» **Material supplied**:
-- Opening Marker --
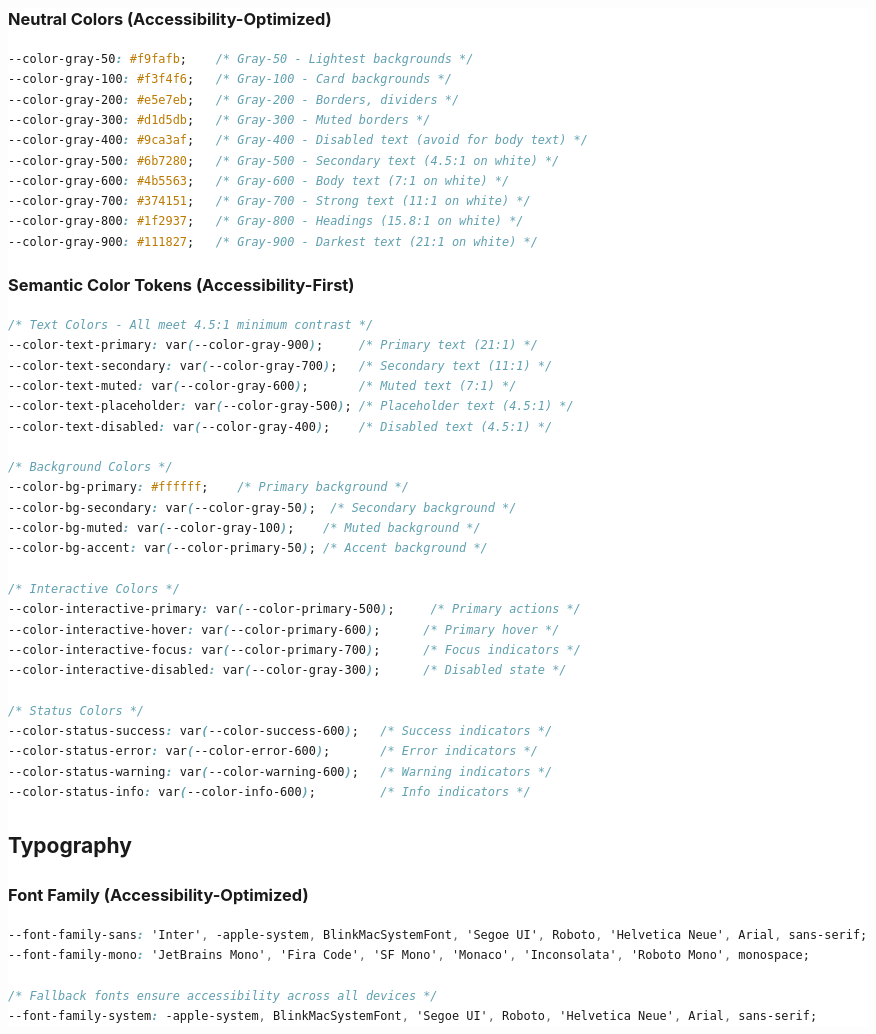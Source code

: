 ### Neutral Colors (Accessibility-Optimized)
```css
--color-gray-50: #f9fafb;    /* Gray-50 - Lightest backgrounds */
--color-gray-100: #f3f4f6;   /* Gray-100 - Card backgrounds */
--color-gray-200: #e5e7eb;   /* Gray-200 - Borders, dividers */
--color-gray-300: #d1d5db;   /* Gray-300 - Muted borders */
--color-gray-400: #9ca3af;   /* Gray-400 - Disabled text (avoid for body text) */
--color-gray-500: #6b7280;   /* Gray-500 - Secondary text (4.5:1 on white) */
--color-gray-600: #4b5563;   /* Gray-600 - Body text (7:1 on white) */
--color-gray-700: #374151;   /* Gray-700 - Strong text (11:1 on white) */
--color-gray-800: #1f2937;   /* Gray-800 - Headings (15.8:1 on white) */
--color-gray-900: #111827;   /* Gray-900 - Darkest text (21:1 on white) */
```

### Semantic Color Tokens (Accessibility-First)
```css
/* Text Colors - All meet 4.5:1 minimum contrast */
--color-text-primary: var(--color-gray-900);     /* Primary text (21:1) */
--color-text-secondary: var(--color-gray-700);   /* Secondary text (11:1) */
--color-text-muted: var(--color-gray-600);       /* Muted text (7:1) */
--color-text-placeholder: var(--color-gray-500); /* Placeholder text (4.5:1) */
--color-text-disabled: var(--color-gray-400);    /* Disabled text (4.5:1) */

/* Background Colors */
--color-bg-primary: #ffffff;    /* Primary background */
--color-bg-secondary: var(--color-gray-50);  /* Secondary background */
--color-bg-muted: var(--color-gray-100);    /* Muted background */
--color-bg-accent: var(--color-primary-50); /* Accent background */

/* Interactive Colors */
--color-interactive-primary: var(--color-primary-500);     /* Primary actions */
--color-interactive-hover: var(--color-primary-600);      /* Primary hover */
--color-interactive-focus: var(--color-primary-700);      /* Focus indicators */
--color-interactive-disabled: var(--color-gray-300);      /* Disabled state */

/* Status Colors */
--color-status-success: var(--color-success-600);   /* Success indicators */
--color-status-error: var(--color-error-600);       /* Error indicators */
--color-status-warning: var(--color-warning-600);   /* Warning indicators */
--color-status-info: var(--color-info-600);         /* Info indicators */
```

## Typography

### Font Family (Accessibility-Optimized)
```css
--font-family-sans: 'Inter', -apple-system, BlinkMacSystemFont, 'Segoe UI', Roboto, 'Helvetica Neue', Arial, sans-serif;
--font-family-mono: 'JetBrains Mono', 'Fira Code', 'SF Mono', 'Monaco', 'Inconsolata', 'Roboto Mono', monospace;

/* Fallback fonts ensure accessibility across all devices */
--font-family-system: -apple-system, BlinkMacSystemFont, 'Segoe UI', Roboto, 'Helvetica Neue', Arial, sans-serif;
```

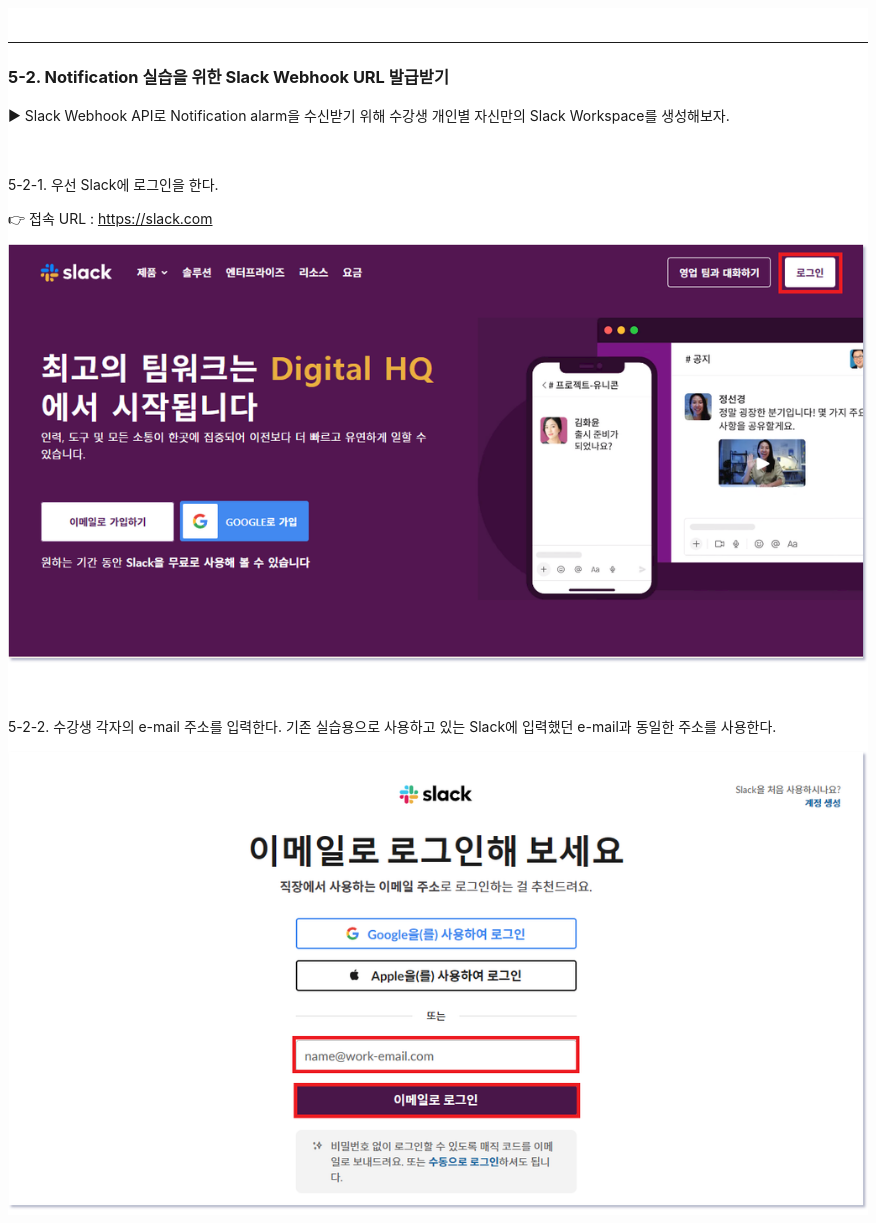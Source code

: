 <br>


---

### 5-2. Notification 실습을 위한 Slack Webhook URL 발급받기

▶ Slack Webhook API로 Notification alarm을 수신받기 위해 수강생 개인별 자신만의 Slack Workspace를 생성해보자.

<br>

5-2-1. 우선 Slack에 로그인을 한다.

👉 접속 URL : <a href="https://slack.com" target="_blank">https://slack.com</a>

![](../images/4-5/2023-02-21-11-35-00.png)

<br>

5-2-2. 수강생 각자의 e-mail 주소를 입력한다. 기존 실습용으로 사용하고 있는 Slack에 입력했던 e-mail과 동일한 주소를 사용한다.

![](../images/4-5/2023-02-21-11-35-01.png)
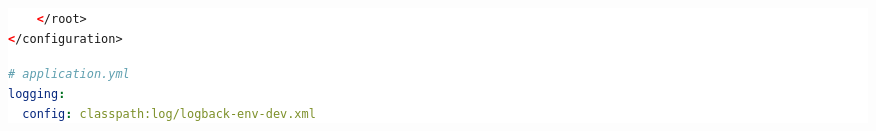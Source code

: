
 ```xml
    </root>
</configuration>
```
```yml
# application.yml
logging:
  config: classpath:log/logback-env-dev.xml
```



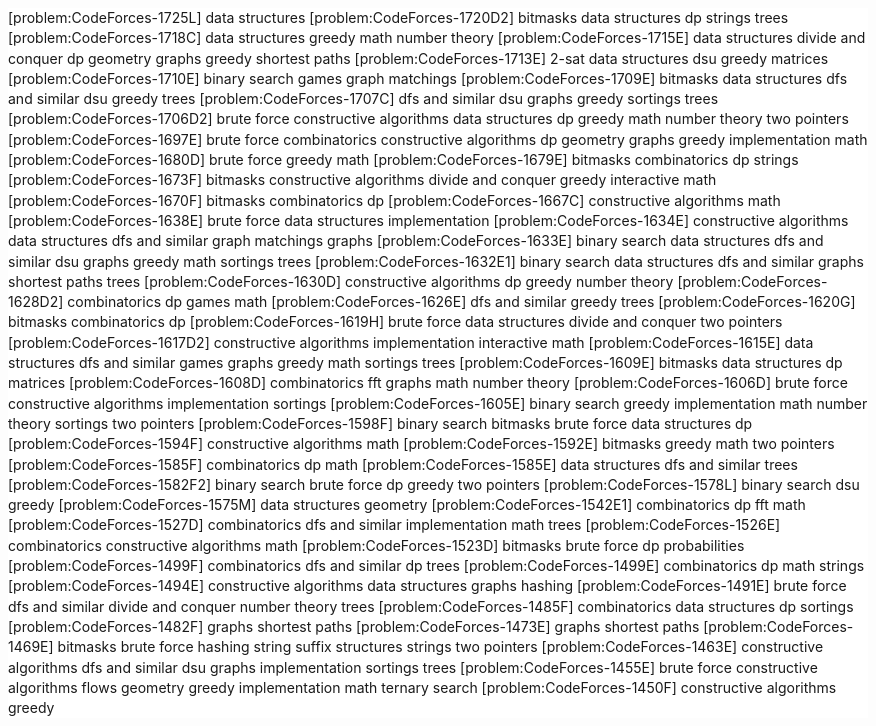 [problem:CodeForces-1725L] data structures
[problem:CodeForces-1720D2] bitmasks data structures dp strings trees
[problem:CodeForces-1718C] data structures greedy math number theory
[problem:CodeForces-1715E] data structures divide and conquer dp geometry graphs greedy shortest paths
[problem:CodeForces-1713E] 2-sat data structures dsu greedy matrices
[problem:CodeForces-1710E] binary search games graph matchings
[problem:CodeForces-1709E] bitmasks data structures dfs and similar dsu greedy trees
[problem:CodeForces-1707C] dfs and similar dsu graphs greedy sortings trees
[problem:CodeForces-1706D2] brute force constructive algorithms data structures dp greedy math number theory two pointers
[problem:CodeForces-1697E] brute force combinatorics constructive algorithms dp geometry graphs greedy implementation math
[problem:CodeForces-1680D] brute force greedy math
[problem:CodeForces-1679E] bitmasks combinatorics dp strings
[problem:CodeForces-1673F] bitmasks constructive algorithms divide and conquer greedy interactive math
[problem:CodeForces-1670F] bitmasks combinatorics dp
[problem:CodeForces-1667C] constructive algorithms math
[problem:CodeForces-1638E] brute force data structures implementation
[problem:CodeForces-1634E] constructive algorithms data structures dfs and similar graph matchings graphs
[problem:CodeForces-1633E] binary search data structures dfs and similar dsu graphs greedy math sortings trees
[problem:CodeForces-1632E1] binary search data structures dfs and similar graphs shortest paths trees
[problem:CodeForces-1630D] constructive algorithms dp greedy number theory
[problem:CodeForces-1628D2] combinatorics dp games math
[problem:CodeForces-1626E] dfs and similar greedy trees
[problem:CodeForces-1620G] bitmasks combinatorics dp
[problem:CodeForces-1619H] brute force data structures divide and conquer two pointers
[problem:CodeForces-1617D2] constructive algorithms implementation interactive math
[problem:CodeForces-1615E] data structures dfs and similar games graphs greedy math sortings trees
[problem:CodeForces-1609E] bitmasks data structures dp matrices
[problem:CodeForces-1608D] combinatorics fft graphs math number theory
[problem:CodeForces-1606D] brute force constructive algorithms implementation sortings
[problem:CodeForces-1605E] binary search greedy implementation math number theory sortings two pointers
[problem:CodeForces-1598F] binary search bitmasks brute force data structures dp
[problem:CodeForces-1594F] constructive algorithms math
[problem:CodeForces-1592E] bitmasks greedy math two pointers
[problem:CodeForces-1585F] combinatorics dp math
[problem:CodeForces-1585E] data structures dfs and similar trees
[problem:CodeForces-1582F2] binary search brute force dp greedy two pointers
[problem:CodeForces-1578L] binary search dsu greedy
[problem:CodeForces-1575M] data structures geometry
[problem:CodeForces-1542E1] combinatorics dp fft math
[problem:CodeForces-1527D] combinatorics dfs and similar implementation math trees
[problem:CodeForces-1526E] combinatorics constructive algorithms math
[problem:CodeForces-1523D] bitmasks brute force dp probabilities
[problem:CodeForces-1499F] combinatorics dfs and similar dp trees
[problem:CodeForces-1499E] combinatorics dp math strings
[problem:CodeForces-1494E] constructive algorithms data structures graphs hashing
[problem:CodeForces-1491E] brute force dfs and similar divide and conquer number theory trees
[problem:CodeForces-1485F] combinatorics data structures dp sortings
[problem:CodeForces-1482F] graphs shortest paths
[problem:CodeForces-1473E] graphs shortest paths
[problem:CodeForces-1469E] bitmasks brute force hashing string suffix structures strings two pointers
[problem:CodeForces-1463E] constructive algorithms dfs and similar dsu graphs implementation sortings trees
[problem:CodeForces-1455E] brute force constructive algorithms flows geometry greedy implementation math ternary search
[problem:CodeForces-1450F] constructive algorithms greedy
-- Closing Marker --
» **Exercise goal**: Could you repeat every record exactly as written, with the pictures left out?

» **Written solution**:
Source code

: ### Neutral Colors (Accessibility-Optimized)
```css
--color-gray-50: #f9fafb;    /* Gray-50 - Lightest backgrounds */
--color-gray-100: #f3f4f6;   /* Gray-100 - Card backgrounds */
--color-gray-200: #e5e7eb;   /* Gray-200 - Borders, dividers */
--color-gray-300: #d1d5db;   /* Gray-300 - Muted borders */
--color-gray-400: #9ca3af;   /* Gray-400 - Disabled text (avoid for body text) */
--color-gray-500: #6b7280;   /* Gray-500 - Secondary text (4.5:1 on white) */
--color-gray-600: #4b5563;   /* Gray-600 - Body text (7:1 on white) */
--color-gray-700: #374151;   /* Gray-700 - Strong text (11:1 on white) */
--color-gray-800: #1f2937;   /* Gray-800 - Headings (15.8:1 on white) */
--color-gray-900: #111827;   /* Gray-900 - Darkest text (21:1 on white) */
```

### Semantic Color Tokens (Accessibility-First)
```css
/* Text Colors - All meet 4.5:1 minimum contrast */
--color-text-primary: var(--color-gray-900);     /* Primary text (21:1) */
--color-text-secondary: var(--color-gray-700);   /* Secondary text (11:1) */
--color-text-muted: var(--color-gray-600);       /* Muted text (7:1) */
--color-text-placeholder: var(--color-gray-500); /* Placeholder text (4.5:1) */
--color-text-disabled: var(--color-gray-400);    /* Disabled text (4.5:1) */

/* Background Colors */
--color-bg-primary: #ffffff;    /* Primary background */
--color-bg-secondary: var(--color-gray-50);  /* Secondary background */
--color-bg-muted: var(--color-gray-100);    /* Muted background */
--color-bg-accent: var(--color-primary-50); /* Accent background */

/* Interactive Colors */
--color-interactive-primary: var(--color-primary-500);     /* Primary actions */
--color-interactive-hover: var(--color-primary-600);      /* Primary hover */
--color-interactive-focus: var(--color-primary-700);      /* Focus indicators */
--color-interactive-disabled: var(--color-gray-300);      /* Disabled state */

/* Status Colors */
--color-status-success: var(--color-success-600);   /* Success indicators */
--color-status-error: var(--color-error-600);       /* Error indicators */
--color-status-warning: var(--color-warning-600);   /* Warning indicators */
--color-status-info: var(--color-info-600);         /* Info indicators */
```

## Typography

### Font Family (Accessibility-Optimized)
```css
--font-family-sans: 'Inter', -apple-system, BlinkMacSystemFont, 'Segoe UI', Roboto, 'Helvetica Neue', Arial, sans-serif;
--font-family-mono: 'JetBrains Mono', 'Fira Code', 'SF Mono', 'Monaco', 'Inconsolata', 'Roboto Mono', monospace;

/* Fallback fonts ensure accessibility across all devices */
--font-family-system: -apple-system, BlinkMacSystemFont, 'Segoe UI', Roboto, 'Helvetica Neue', Arial, sans-serif;
```

Source code

: <br>


---

### 5-2. Notification 실습을 위한 Slack Webhook URL 발급받기

▶ Slack Webhook API로 Notification alarm을 수신받기 위해 수강생 개인별 자신만의 Slack Workspace를 생성해보자.

<br>

5-2-1. 우선 Slack에 로그인을 한다.

👉 접속 URL : <a href="https://slack.com" target="_blank">https://slack.com</a>

![](../images/4-5/2023-02-21-11-35-00.png)

<br>

5-2-2. 수강생 각자의 e-mail 주소를 입력한다. 기존 실습용으로 사용하고 있는 Slack에 입력했던 e-mail과 동일한 주소를 사용한다.

![](../images/4-5/2023-02-21-11-35-01.png)
Source code

:
 ```xml
    </root>
</configuration>
```
```yml
# application.yml
logging:
  config: classpath:log/logback-env-dev.xml
```



 [problem:CodeForces-1725L] data structures
[problem:CodeForces-1720D2] bitmasks data structures dp strings trees
[problem:CodeForces-1718C] data structures greedy math number theory
[problem:CodeForces-1715E] data structures divide and conquer dp geometry graphs greedy shortest paths
[problem:CodeForces-1713E] 2-sat data structures dsu greedy matrices
[problem:CodeForces-1710E] binary search games graph matchings
[problem:CodeForces-1709E] bitmasks data structures dfs and similar dsu greedy trees
[problem:CodeForces-1707C] dfs and similar dsu graphs greedy sortings trees
[problem:CodeForces-1706D2] brute force constructive algorithms data structures dp greedy math number theory two pointers
[problem:CodeForces-1697E] brute force combinatorics constructive algorithms dp geometry graphs greedy implementation math
[problem:CodeForces-1680D] brute force greedy math
[problem:CodeForces-1679E] bitmasks combinatorics dp strings
[problem:CodeForces-1673F] bitmasks constructive algorithms divide and conquer greedy interactive math
[problem:CodeForces-1670F] bitmasks combinatorics dp
[problem:CodeForces-1667C] constructive algorithms math
[problem:CodeForces-1638E] brute force data structures implementation
[problem:CodeForces-1634E] constructive algorithms data structures dfs and similar graph matchings graphs
[problem:CodeForces-1633E] binary search data structures dfs and similar dsu graphs greedy math sortings trees
[problem:CodeForces-1632E1] binary search data structures dfs and similar graphs shortest paths trees
[problem:CodeForces-1630D] constructive algorithms dp greedy number theory
[problem:CodeForces-1628D2] combinatorics dp games math
[problem:CodeForces-1626E] dfs and similar greedy trees
[problem:CodeForces-1620G] bitmasks combinatorics dp
[problem:CodeForces-1619H] brute force data structures divide and conquer two pointers
[problem:CodeForces-1617D2] constructive algorithms implementation interactive math
[problem:CodeForces-1615E] data structures dfs and similar games graphs greedy math sortings trees
[problem:CodeForces-1609E] bitmasks data structures dp matrices
[problem:CodeForces-1608D] combinatorics fft graphs math number theory
[problem:CodeForces-1606D] brute force constructive algorithms implementation sortings
[problem:CodeForces-1605E] binary search greedy implementation math number theory sortings two pointers
[problem:CodeForces-1598F] binary search bitmasks brute force data structures dp
[problem:CodeForces-1594F] constructive algorithms math
[problem:CodeForces-1592E] bitmasks greedy math two pointers
[problem:CodeForces-1585F] combinatorics dp math
[problem:CodeForces-1585E] data structures dfs and similar trees
[problem:CodeForces-1582F2] binary search brute force dp greedy two pointers
[problem:CodeForces-1578L] binary search dsu greedy
[problem:CodeForces-1575M] data structures geometry
[problem:CodeForces-1542E1] combinatorics dp fft math
[problem:CodeForces-1527D] combinatorics dfs and similar implementation math trees
[problem:CodeForces-1526E] combinatorics constructive algorithms math
[problem:CodeForces-1523D] bitmasks brute force dp probabilities
[problem:CodeForces-1499F] combinatorics dfs and similar dp trees
[problem:CodeForces-1499E] combinatorics dp math strings
[problem:CodeForces-1494E] constructive algorithms data structures graphs hashing
[problem:CodeForces-1491E] brute force dfs and similar divide and conquer number theory trees
[problem:CodeForces-1485F] combinatorics data structures dp sortings
[problem:CodeForces-1482F] graphs shortest paths
[problem:CodeForces-1473E] graphs shortest paths
[problem:CodeForces-1469E] bitmasks brute force hashing string suffix structures strings two pointers
[problem:CodeForces-1463E] constructive algorithms dfs and similar dsu graphs implementation sortings trees
[problem:CodeForces-1455E] brute force constructive algorithms flows geometry greedy implementation math ternary search
[problem:CodeForces-1450F] constructive algorithms greedy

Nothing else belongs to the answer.